L’article ci-dessous est la reprise d’un exposé réalisé lors d’une école locale du PCR.
L a question à laquelle je dois répondre, dans cet exposé, n’est pas seulement : « Comment Marx est-il devenu communiste ? », car il s’est lui-même déclaré communiste dès 1844, près de quatre ans avant la rédaction du Manifeste du Parti Communiste. Or en 1844 les idées de Marx n’avaient pas encore acquis la cohérence et la scientificité qu’elles ont dans le Manifeste, en 1848. La question précise est donc : « Comment Marx est-il devenu le fondateur du socialisme scientifique, c’est-à-dire du marxisme ? ».
Le révisionnisme « marxien »
Cette question a agité beaucoup de cervelles académiques, en particulier depuis la Deuxième Guerre mondiale.
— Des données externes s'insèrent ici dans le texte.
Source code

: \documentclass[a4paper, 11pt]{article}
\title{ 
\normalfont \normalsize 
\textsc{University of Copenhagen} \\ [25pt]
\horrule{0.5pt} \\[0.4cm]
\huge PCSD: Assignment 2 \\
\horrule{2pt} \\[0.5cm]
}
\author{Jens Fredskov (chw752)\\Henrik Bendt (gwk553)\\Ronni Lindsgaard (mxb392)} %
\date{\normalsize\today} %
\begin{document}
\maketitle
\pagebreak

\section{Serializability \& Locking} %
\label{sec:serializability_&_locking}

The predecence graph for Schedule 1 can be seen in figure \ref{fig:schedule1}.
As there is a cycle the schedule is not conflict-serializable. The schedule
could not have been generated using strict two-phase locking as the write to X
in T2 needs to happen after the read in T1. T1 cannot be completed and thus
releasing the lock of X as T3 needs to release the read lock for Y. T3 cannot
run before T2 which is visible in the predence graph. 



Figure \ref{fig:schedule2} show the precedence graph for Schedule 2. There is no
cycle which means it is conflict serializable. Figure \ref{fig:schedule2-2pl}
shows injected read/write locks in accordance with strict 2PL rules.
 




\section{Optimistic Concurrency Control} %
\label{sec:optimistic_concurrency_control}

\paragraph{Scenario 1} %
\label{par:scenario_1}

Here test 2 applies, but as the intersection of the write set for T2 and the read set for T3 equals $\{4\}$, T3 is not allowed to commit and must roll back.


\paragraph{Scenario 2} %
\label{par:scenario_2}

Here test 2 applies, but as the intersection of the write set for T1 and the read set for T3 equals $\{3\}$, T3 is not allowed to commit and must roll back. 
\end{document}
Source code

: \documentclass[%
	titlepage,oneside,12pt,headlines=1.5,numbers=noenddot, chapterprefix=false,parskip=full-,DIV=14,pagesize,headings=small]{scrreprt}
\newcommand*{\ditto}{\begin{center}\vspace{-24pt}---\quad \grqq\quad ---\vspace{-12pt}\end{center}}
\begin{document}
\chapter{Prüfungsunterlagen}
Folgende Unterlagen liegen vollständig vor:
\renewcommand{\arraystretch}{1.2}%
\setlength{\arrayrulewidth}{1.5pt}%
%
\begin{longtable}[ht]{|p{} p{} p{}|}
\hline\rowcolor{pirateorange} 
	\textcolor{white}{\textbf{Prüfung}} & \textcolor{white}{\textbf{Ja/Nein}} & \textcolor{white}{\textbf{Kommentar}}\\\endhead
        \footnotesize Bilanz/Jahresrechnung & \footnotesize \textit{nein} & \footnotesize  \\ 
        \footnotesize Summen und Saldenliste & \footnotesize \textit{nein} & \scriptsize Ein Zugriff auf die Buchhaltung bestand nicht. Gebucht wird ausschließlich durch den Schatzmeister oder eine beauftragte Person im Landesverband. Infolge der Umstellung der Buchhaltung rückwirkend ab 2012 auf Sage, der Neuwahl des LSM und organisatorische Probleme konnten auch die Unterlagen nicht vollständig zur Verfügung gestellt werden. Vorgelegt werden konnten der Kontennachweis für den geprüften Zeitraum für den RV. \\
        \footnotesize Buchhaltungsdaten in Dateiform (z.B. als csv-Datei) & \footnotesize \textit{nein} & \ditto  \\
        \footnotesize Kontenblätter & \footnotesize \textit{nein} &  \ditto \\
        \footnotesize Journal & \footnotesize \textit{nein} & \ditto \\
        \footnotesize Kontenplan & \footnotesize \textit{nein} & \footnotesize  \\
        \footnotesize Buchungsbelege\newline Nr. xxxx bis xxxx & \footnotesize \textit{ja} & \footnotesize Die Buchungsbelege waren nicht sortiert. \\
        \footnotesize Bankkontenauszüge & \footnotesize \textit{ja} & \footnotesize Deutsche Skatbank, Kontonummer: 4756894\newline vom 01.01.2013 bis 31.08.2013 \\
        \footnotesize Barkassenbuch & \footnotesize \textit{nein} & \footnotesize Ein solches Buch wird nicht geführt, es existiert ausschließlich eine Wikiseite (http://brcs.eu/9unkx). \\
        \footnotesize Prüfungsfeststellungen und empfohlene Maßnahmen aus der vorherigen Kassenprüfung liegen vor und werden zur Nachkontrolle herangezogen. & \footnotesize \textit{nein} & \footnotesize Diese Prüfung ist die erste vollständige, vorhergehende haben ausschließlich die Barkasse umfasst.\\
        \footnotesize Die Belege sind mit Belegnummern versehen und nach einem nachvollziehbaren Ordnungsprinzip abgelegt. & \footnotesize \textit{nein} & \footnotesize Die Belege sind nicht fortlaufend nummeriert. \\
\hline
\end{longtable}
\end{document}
Des dizaines de milliers de pages ont été écrites pour discuter et interpréter les œuvres de jeunesse de Marx – c’est-à-dire, en gros, tout ce qu’il a produit depuis sa thèse de philosophie sur Démocrite et Epicure, en 1841, jusqu’à l’Idéologie allemande, écrit avec Engels en 1845 et 1846. Parmi les autres textes les plus connus de cette période figurent des articles publiés dans la Gazette Rhénane, la Critique de la philosophie du droit de Hegel (dont Marx n’a publié que l’introduction), les Manuscrits de 1844 et, enfin, La Sainte Famille (dont Engels a rédigé un chapitre).
Si les œuvres de jeunesse de Marx ont fait l’objet d’innombrables débats chez les « marxistes académiques » (les « marxiens »), c’est parce qu’ils y ont trouvé une bonne occasion de vider le marxisme de sa substance révolutionnaire. Qu’ils en aient été conscients ou pas, cela ne change rien au résultat : ils ont transformé le marxisme en une théorie inoffensive, inapte à jouer un rôle dans le renversement du capitalisme.
Dans ce domaine, vous avez deux écoles « marxiennes ». La première exalte ce qu’il y a de bancal et d’inachevé chez le jeune Marx. Elle transforme le marxisme en une sorte d’humanisme ou de libéralisme un peu plus radical que la moyenne. Si bien que, par exemple, pas mal d’intellectuels catholiques se sont réconciliés avec ce genre de marxisme – et au fond Bernard Friot, un fervent catholique, peut être rattaché à cette école.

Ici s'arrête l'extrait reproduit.